Métro, boulot, dodo, une expression résumant le quotidien de bon nombre de gens ici-bas, qui passent le plus clair de leur journée à naviguer exclusivement dans le cadre professionnel, avec pour conséquence de créer un certain déséquilibre avec la sphère privée. D’autant plus dans une société où le capitalisme a pour principal effet de privilégier le rendement, quitte à sacrifier quelques principes élémentaires pour augmenter la cadence, multiplier les profits. Pour appuyer ce constat peu glorieux, le réalisateur, qui officie également à l’écriture, met en marche active une machinerie implacable synonyme de spirale infernale dont il est difficile de s’extirper une fois englué dedans. En résulte un long-métrage sachant savamment concilier la forme et le fond, pour une déambulation à corps perdu dans un engrenage tournant fou. Celui de l’emploi. Au sein d’un marché concurrentiel, la pression va de pair avec les tâches à accomplir, de quoi créer un climat délétère.
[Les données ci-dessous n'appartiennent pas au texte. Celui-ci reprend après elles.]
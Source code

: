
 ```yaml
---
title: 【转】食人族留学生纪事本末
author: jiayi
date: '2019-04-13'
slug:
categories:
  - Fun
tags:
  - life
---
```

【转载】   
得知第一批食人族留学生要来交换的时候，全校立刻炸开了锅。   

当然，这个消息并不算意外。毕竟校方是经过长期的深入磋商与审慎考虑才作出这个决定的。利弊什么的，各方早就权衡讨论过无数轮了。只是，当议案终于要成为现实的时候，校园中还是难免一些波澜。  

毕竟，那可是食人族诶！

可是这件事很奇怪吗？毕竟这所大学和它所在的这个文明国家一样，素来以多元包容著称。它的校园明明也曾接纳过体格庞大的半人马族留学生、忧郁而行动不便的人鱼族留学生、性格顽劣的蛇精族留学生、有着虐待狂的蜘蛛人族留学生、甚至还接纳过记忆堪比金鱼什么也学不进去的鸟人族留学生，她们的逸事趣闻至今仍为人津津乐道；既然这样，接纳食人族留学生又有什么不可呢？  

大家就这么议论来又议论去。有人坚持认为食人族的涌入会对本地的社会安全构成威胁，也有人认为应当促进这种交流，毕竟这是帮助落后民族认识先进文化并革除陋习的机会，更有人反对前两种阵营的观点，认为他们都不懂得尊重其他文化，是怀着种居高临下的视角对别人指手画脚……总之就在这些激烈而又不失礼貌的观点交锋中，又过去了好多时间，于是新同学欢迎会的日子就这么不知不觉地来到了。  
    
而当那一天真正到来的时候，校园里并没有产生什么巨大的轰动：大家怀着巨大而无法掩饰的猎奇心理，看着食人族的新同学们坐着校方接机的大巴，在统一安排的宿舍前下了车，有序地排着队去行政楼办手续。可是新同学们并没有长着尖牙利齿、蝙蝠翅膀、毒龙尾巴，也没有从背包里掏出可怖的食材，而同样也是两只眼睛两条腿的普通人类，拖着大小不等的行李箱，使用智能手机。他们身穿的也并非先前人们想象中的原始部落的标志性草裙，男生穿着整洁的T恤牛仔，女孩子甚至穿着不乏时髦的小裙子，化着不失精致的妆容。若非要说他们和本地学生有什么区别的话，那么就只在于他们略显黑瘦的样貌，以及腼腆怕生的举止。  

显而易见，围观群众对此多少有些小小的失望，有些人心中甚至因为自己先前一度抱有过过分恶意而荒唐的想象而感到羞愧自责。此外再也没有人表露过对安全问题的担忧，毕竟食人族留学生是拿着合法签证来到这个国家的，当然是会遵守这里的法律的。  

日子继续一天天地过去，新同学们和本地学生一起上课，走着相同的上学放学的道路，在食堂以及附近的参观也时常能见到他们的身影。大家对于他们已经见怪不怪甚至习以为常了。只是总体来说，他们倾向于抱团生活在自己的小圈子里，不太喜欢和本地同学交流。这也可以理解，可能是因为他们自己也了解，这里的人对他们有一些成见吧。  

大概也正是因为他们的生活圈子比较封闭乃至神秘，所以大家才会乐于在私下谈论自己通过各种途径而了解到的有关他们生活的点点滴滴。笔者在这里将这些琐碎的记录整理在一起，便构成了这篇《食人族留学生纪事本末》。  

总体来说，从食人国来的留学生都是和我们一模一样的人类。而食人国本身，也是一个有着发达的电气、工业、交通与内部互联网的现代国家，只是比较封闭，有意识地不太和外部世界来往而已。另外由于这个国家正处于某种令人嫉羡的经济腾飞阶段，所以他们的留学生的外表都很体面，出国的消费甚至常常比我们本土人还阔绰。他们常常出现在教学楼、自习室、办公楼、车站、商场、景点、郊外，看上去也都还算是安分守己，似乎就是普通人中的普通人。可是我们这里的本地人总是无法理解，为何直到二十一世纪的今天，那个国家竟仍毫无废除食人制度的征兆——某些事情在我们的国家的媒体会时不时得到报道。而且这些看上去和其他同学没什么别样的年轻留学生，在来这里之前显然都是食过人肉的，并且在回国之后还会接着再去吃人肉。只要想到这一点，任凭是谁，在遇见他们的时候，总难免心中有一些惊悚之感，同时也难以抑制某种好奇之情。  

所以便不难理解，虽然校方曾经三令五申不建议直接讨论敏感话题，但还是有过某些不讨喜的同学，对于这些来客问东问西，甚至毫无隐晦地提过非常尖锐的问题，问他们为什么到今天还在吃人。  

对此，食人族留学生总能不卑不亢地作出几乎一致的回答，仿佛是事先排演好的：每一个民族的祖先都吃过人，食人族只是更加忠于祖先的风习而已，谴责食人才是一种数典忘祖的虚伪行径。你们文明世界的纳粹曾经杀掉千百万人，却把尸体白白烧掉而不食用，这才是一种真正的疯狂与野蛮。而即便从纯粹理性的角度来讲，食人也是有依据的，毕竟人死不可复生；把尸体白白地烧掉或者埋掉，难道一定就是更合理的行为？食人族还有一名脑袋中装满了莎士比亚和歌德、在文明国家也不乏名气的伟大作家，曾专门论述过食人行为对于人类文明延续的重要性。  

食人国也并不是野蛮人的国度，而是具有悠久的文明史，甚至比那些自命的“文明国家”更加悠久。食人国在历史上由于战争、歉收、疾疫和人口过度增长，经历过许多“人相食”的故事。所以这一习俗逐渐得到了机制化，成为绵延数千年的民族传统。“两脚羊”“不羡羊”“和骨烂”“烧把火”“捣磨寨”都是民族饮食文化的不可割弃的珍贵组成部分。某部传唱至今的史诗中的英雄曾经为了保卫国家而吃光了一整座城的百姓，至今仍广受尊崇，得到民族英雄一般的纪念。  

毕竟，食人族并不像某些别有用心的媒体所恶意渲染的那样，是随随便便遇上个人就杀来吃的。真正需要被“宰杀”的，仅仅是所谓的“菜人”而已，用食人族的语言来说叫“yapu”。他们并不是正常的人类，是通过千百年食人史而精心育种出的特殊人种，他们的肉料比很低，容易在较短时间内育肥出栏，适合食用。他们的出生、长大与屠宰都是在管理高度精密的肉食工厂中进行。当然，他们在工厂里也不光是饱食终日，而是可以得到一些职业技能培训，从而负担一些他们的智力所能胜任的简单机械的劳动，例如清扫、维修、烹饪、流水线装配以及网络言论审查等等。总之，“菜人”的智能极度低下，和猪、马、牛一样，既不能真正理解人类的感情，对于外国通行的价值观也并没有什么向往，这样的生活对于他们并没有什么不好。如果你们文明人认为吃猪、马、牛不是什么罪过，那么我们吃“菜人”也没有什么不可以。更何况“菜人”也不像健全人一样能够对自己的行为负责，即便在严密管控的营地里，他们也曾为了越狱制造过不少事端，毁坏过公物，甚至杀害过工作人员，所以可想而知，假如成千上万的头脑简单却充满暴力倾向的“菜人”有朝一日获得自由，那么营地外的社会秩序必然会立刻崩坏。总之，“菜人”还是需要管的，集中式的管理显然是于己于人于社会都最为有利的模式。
En arguant que cette lessiveuse géante essore les gens jusqu’à la moelle, Eric Gravel s’attèle à une démonstration nette et sans bavure, en proposant un exercice immersif où l’on ne quitte pas des yeux le personnage de Julie, devant jongler entre ses rôles de mère et de première femme de chambre dans un grand hôtel parisien. Constamment acculée par ses les problèmes inhérents à ces deux jobs à plein temps, auxquels viennent se greffer des éléments perturbateurs connexes – entre grève des transports et soucis financiers – notre protagoniste principal navigue sur un flux tendu, le moindre petit accroc pouvant enrayer son organisation et l’amener sur une pente glissante. C’est donc sur un rythme effréné que le cinéaste fait progressivement perdre pied à son héroïne, qui ne peut que subir la pression venant l’assaillir de toute part et tenter d’y faire face que coûte que coûte.
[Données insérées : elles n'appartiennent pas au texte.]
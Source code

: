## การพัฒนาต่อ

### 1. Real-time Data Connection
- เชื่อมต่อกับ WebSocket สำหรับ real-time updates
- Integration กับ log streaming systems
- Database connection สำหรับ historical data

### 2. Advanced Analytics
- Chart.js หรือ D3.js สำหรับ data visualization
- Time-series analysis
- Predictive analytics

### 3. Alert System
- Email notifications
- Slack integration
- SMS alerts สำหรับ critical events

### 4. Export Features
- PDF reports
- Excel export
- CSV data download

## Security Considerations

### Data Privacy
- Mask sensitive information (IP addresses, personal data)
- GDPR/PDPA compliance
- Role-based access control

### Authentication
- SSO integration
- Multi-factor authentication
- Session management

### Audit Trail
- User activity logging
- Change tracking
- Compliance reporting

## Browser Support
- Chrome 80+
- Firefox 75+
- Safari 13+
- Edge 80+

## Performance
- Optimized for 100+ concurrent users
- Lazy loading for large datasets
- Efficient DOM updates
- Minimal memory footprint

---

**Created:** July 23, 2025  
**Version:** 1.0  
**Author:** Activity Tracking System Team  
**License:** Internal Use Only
Ce sens de l’urgence est ce qui donne sa spécificité à ce drame des temps modernes, où tout va trop vite tout le temps, les instants de répit n’étant que de courte durée. Constamment en mouvement, la caméra du réalisateur ajoute un cachet supplémentaire à l’efficacité de l’intrigue, accentuant cette problématique d’aliénation au travail. Pour la personnifier, l’excellente Laure Calamy qui, une fois de plus crève l’écran et porte sur ses épaules le film, l’actrice parvenant à transmettre la large palette d’émotions de Julie qui, d’un regard, d’un geste, d’une parole, paraît toujours sur le point de vriller, de se laisser consumer par cette existence à cent à l’heure. Une performance électrique pour une démonstration menée avec brio quant aux effets néfastes d’une société marchant parfois sur la tête.
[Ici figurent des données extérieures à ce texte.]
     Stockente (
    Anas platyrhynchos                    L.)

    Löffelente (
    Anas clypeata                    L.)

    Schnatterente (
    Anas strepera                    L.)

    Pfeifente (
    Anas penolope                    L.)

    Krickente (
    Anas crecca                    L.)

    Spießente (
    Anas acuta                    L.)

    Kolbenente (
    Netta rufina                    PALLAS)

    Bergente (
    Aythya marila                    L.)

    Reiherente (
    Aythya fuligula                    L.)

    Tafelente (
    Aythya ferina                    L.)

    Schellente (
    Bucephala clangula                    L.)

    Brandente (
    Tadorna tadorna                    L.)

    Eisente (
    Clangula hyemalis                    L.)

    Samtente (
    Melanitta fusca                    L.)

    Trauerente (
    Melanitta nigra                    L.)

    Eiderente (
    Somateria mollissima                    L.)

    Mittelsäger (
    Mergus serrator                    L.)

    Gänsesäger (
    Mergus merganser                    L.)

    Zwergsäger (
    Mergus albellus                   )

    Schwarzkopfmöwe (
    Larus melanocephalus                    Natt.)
Avec À Plein Temps, Eric Gravel relate sans fioritures des dérives d’un monde complètement désaxé, ne sachant plus tourner rond, en prenant le cas de figure du monde du travail, où la pression peut rapidement nuire à l’équilibre psychologique de chacun. Un constat amer qui s’établit à travers un drame social aux allures de thriller, qui vise droit au but en privilégiant intrigue resserré et rythme soutenu – un matériel servant à nourrir une critique bien sentie d’une société accélérant bien trop vite sur l’autoroute de la déshumanisation. Clair et limpide.